Illusionary Affection and the Comedy of Fate

[Author’s Comments: The characters stated here are totally fictional and based on a systematic and selective interpretation of what I think is beautiful. Any similarities to actual persons either living or dead are purely coincidental. If any of my characters really do exist, then please don’t hesitate to introduce me to them, hehe.]

Behold my princess.

I stare at her with the same amazement of a child that stares behind the window of a toy store, coveting whatever is inside. I can’t help but drown in her eyes, small as they are. I can’t help but stand still, her golden dress flowing through her curves like water over a fall. Yet the gold of the dress pales in comparison to her morena complexion that reflects the moon’s silver light as we walk together on this blissful night. She really is pretty even if her mouth is flapping all the time. She’s always telling me something that I should or should not do. Damn it, she’s like my mother.
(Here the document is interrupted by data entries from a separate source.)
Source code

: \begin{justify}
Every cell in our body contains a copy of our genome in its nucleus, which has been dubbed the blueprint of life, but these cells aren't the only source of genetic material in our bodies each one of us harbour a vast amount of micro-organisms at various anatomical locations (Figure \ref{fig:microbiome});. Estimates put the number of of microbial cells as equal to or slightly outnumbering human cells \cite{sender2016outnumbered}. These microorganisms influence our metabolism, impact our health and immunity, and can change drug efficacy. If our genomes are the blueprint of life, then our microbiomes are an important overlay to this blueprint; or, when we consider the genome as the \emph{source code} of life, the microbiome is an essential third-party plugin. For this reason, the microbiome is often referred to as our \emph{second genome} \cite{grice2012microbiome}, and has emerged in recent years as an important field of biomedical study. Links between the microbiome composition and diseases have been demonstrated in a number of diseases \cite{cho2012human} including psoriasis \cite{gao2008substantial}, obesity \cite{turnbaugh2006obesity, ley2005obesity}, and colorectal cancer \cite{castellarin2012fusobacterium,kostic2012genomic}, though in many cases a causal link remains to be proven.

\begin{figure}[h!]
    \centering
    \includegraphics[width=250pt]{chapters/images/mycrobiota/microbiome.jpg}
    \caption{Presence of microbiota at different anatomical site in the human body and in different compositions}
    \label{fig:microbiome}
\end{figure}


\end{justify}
But I liked her nonetheless.

Fate must be a comedian. He knows that she and I are from totally different worlds. She is all that I am not and do not wish to be and I’m sure she feels the same way about me. I’ve never hesitated to ask for help from others and this, she thinks, is a sign of weakness, while I think of it as a sign of a true human. She’s too prideful to ask for help. Sure, don’t ask for my help, I wouldn’t give it to you anyway. Fate must really be joking when he brought us together. He knows that she’s the person who likes to bend things to her will, and I’m the person who bends easily. What is wrong with Fate? He laughs while I get pushed around. He smiles when I fall.

I bet he’s smiling a lot now.

In physics, we were taught that north does not attract north. North attracts south. It is a given fact that opposites attract. So this could probably be the reason why I’m stumbling after this lady who has been the incarnation of who I am not. I’m not sure but whenever I’m with her, I feel complete – a complete idiot. In chem, we were taught that polar compounds do not mix with nonpolar compounds. Oil and water separate into two distinct layers because they hate each other’s guts. Water tells oil that she is weak because she is not THE universal solvent. Oil tells water that he is pitiful because he doesn’t have a large market value. Water rebuts oil by saying that she can’t quench people’s thirst. Oil finally says, “I am ABOVE you.” Then Fate, the comedian, pitches in a bit of soap…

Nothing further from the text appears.